*** GIVEN DATA Section Begins ***
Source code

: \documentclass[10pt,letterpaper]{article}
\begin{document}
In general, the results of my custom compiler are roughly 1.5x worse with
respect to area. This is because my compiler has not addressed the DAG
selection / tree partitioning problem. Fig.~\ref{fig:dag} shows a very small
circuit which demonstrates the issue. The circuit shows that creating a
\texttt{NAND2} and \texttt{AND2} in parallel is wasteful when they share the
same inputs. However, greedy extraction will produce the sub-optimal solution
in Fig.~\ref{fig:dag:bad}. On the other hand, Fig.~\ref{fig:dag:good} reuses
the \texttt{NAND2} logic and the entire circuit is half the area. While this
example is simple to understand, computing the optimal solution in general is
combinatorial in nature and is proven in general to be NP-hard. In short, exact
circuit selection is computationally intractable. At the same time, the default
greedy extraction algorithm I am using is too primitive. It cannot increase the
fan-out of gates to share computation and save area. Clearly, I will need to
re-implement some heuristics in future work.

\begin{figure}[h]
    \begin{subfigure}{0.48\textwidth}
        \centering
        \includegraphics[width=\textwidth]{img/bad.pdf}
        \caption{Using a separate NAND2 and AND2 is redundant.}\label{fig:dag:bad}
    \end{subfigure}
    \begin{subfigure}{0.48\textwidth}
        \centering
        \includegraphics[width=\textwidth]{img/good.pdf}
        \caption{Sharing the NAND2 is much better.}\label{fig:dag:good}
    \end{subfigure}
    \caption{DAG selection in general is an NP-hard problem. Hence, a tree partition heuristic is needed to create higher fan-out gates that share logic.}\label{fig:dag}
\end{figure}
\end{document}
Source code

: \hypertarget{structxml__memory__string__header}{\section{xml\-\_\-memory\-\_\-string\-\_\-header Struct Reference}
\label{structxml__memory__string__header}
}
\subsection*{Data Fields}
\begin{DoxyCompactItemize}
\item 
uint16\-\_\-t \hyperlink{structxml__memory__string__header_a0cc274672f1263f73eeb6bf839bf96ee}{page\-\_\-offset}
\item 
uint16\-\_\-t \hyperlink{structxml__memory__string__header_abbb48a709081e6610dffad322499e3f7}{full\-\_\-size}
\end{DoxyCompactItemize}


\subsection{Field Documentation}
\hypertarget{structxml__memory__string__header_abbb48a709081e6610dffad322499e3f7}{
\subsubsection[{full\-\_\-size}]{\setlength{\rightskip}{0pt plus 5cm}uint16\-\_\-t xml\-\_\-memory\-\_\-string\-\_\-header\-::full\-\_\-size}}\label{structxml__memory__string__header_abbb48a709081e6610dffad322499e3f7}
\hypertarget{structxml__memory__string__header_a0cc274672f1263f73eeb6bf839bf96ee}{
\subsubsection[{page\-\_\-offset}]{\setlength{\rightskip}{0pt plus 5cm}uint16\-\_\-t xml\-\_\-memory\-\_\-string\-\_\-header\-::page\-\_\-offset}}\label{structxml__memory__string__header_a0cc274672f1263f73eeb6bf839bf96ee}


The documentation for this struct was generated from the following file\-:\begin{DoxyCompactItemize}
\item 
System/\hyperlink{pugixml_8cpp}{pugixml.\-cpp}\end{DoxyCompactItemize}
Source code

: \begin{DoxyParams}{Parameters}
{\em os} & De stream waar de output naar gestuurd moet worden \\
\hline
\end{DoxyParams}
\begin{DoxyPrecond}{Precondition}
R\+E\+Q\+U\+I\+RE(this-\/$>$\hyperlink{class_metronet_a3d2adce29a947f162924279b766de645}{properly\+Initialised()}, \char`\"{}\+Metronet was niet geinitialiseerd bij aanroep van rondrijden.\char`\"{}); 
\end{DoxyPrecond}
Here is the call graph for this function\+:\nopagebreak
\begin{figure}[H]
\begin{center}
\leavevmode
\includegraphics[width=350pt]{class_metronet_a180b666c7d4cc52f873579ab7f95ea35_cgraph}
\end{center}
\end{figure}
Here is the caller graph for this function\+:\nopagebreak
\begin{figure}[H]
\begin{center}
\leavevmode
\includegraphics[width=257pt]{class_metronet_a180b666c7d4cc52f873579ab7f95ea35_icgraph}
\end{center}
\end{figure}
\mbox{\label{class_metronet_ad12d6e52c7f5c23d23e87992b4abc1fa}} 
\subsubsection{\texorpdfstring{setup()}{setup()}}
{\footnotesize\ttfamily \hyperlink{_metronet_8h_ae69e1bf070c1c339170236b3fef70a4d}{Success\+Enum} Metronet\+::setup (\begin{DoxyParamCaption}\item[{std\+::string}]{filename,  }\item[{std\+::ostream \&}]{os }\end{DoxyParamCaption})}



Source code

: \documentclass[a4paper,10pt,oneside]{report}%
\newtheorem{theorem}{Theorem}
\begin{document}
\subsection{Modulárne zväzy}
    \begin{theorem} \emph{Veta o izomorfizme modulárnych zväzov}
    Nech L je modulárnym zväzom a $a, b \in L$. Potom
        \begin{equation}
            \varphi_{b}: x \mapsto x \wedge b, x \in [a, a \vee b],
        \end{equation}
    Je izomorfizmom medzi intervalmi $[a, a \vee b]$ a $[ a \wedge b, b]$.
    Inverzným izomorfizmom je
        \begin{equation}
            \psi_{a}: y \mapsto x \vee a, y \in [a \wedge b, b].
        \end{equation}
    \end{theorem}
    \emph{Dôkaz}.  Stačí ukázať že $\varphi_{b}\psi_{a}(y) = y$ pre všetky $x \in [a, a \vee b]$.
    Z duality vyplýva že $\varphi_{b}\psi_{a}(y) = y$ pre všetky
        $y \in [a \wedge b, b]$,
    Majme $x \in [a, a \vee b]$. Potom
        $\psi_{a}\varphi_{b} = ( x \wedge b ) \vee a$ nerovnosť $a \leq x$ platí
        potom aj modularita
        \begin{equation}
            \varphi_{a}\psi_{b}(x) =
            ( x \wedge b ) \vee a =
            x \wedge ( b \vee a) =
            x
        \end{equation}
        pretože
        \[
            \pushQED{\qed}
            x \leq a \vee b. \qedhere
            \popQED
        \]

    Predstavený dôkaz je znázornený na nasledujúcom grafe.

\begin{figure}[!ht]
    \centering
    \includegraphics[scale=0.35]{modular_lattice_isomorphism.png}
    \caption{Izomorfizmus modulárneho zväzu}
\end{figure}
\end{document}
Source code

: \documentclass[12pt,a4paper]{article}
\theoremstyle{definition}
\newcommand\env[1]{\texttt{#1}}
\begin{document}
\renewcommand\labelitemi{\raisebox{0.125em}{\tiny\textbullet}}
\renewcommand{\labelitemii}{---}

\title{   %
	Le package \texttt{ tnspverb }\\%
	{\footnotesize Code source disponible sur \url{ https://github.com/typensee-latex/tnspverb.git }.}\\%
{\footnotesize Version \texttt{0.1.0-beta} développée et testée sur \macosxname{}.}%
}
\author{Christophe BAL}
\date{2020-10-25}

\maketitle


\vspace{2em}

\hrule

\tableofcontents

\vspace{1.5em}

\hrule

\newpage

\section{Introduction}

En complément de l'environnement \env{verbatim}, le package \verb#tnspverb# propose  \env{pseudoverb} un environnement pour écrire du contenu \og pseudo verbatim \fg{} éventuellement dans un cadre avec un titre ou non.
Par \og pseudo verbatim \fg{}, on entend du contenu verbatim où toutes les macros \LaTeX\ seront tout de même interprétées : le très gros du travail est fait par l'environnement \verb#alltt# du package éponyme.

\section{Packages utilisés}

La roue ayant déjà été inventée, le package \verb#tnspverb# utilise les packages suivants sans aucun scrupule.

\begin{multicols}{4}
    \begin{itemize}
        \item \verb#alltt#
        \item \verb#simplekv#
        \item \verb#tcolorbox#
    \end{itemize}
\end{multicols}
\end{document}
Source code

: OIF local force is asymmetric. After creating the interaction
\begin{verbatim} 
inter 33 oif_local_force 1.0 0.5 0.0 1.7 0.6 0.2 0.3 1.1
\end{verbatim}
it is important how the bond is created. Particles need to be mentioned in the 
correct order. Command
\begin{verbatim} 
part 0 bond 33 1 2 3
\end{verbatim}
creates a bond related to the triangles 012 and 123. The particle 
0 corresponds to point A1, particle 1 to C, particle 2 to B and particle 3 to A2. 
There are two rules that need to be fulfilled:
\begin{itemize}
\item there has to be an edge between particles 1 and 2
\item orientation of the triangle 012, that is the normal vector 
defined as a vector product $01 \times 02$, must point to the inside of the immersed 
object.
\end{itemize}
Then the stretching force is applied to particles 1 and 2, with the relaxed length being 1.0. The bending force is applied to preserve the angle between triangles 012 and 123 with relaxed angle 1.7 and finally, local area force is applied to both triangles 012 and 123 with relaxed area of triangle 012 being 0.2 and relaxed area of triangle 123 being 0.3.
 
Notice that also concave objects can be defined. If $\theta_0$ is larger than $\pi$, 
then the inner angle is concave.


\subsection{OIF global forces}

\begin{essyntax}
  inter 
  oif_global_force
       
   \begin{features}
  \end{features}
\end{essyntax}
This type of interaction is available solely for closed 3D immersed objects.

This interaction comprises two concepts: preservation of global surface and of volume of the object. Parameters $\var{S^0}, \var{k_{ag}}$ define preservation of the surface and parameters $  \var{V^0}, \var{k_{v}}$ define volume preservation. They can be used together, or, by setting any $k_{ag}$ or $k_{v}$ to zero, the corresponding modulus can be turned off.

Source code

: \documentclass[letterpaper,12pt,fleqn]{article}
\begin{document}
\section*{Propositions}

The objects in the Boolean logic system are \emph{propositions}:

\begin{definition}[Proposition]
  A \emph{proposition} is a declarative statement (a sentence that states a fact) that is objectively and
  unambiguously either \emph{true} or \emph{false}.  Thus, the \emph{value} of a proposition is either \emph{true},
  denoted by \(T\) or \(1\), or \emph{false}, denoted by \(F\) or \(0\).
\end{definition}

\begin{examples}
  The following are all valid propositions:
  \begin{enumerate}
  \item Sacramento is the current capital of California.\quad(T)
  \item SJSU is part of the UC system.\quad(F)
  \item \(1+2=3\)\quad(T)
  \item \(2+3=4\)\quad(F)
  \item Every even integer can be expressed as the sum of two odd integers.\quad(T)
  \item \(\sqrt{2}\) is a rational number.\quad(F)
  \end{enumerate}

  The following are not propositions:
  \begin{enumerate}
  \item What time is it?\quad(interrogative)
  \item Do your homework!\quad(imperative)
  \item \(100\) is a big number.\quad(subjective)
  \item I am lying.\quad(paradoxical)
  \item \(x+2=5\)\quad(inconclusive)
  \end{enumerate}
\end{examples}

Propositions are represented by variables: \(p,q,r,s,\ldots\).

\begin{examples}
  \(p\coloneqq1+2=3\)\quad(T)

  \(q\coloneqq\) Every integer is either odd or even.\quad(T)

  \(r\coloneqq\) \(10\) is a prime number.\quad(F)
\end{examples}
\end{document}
*** GIVEN DATA Section Ends ***
- DIRECTIONS
Return, from the data, each line where the string "tree" occurs.

- ANSWER BELOW
selection / tree partitioning problem. Fig.~\ref{fig:dag} shows a very small
    \caption{DAG selection in general is an NP-hard problem. Hence, a tree partition heuristic is needed to create higher fan-out gates that share logic.}\label{fig:dag}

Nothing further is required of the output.